Super cool! Thanks for sharing here!

Interesting - so you can keep talking into a long running claude task…throughout the day, while on the go?

“Our kids will think about keyboards the way I think about punch cards.”
This line hit me hard.
We’re not just building voice interfaces — we’re retiring the idea that computers need to be “typed at.”

have been thinking about something like this for longer now. it makes so much sense. I'm still not sure if those code diffs are really understandable over voice and I don't think keyboard is gonna disappear soonish but this will accelerate our work in many areas by so much.

Solid example of MCP being useful! Love it!

When you’re tired but reflective, typing might be clearer. When you’re energized and ideating, voice might unlock fluidity. When you’re anxious, typing might provide grounding. When you’re walking, voice is natural.

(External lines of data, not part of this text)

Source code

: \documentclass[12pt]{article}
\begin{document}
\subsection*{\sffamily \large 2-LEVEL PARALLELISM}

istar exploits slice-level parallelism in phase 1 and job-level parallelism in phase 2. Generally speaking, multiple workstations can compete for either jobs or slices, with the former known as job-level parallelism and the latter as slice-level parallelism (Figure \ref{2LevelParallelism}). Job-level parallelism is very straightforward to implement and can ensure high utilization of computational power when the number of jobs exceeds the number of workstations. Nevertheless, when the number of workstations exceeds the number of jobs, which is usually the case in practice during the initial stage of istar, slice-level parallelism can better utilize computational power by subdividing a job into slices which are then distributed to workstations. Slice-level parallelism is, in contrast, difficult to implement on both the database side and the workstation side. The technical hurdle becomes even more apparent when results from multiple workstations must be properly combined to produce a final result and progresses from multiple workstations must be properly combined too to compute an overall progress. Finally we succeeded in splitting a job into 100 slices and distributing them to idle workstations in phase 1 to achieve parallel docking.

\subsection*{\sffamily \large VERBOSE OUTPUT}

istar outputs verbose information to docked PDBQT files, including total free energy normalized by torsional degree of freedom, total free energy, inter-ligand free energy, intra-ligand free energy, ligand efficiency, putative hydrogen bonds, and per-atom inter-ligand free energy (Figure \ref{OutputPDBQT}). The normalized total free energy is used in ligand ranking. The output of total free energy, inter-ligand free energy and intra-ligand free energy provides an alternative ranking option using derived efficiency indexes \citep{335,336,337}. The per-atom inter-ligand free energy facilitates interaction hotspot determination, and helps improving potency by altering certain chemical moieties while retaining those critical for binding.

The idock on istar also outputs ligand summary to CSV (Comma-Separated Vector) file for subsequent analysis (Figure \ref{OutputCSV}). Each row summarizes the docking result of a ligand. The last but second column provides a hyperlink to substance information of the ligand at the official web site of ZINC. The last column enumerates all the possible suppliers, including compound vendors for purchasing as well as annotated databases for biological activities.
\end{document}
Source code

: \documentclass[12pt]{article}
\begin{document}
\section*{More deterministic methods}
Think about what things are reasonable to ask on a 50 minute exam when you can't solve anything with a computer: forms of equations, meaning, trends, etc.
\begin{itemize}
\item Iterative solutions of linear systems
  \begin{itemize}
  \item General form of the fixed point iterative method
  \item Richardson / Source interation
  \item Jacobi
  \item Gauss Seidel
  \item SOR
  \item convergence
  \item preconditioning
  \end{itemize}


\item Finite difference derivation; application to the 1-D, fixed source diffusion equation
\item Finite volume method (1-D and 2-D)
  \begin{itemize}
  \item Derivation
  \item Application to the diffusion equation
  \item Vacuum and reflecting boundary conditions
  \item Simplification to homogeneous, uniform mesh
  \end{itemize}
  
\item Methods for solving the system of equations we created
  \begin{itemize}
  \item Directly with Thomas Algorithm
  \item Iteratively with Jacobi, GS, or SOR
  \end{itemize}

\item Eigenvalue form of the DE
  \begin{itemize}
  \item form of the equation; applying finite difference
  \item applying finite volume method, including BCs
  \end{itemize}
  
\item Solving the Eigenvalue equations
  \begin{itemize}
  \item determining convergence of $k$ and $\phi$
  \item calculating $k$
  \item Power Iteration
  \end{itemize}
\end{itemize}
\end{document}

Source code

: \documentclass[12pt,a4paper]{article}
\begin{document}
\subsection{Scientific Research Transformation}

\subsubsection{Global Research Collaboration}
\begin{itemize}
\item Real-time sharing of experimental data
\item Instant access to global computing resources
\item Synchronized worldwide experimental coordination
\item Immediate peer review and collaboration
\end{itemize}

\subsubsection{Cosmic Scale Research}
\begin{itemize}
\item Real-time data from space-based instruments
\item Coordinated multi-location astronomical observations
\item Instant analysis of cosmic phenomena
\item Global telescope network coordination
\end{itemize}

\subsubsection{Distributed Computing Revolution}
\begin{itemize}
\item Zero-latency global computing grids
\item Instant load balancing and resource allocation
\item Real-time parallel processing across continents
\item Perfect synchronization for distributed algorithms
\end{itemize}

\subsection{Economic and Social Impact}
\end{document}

I see the core value of the MCP in providing multiple client transports to handle audio input, but for casual user it’s too hard to setup such a tool. probably, for voice recognition it’s better to use more ux friendly apps, which there are a lot of on the market
very cool project!
I built a basic voice assistant myself a few months ago and the hardest part was always keeping context alive between sessions. The "check in on a running Claude" use case is genuinely interesting — less about input and more about async monitoring. Gonna look at the pipecat repo.
Hm, looks interesting
yes very interesting!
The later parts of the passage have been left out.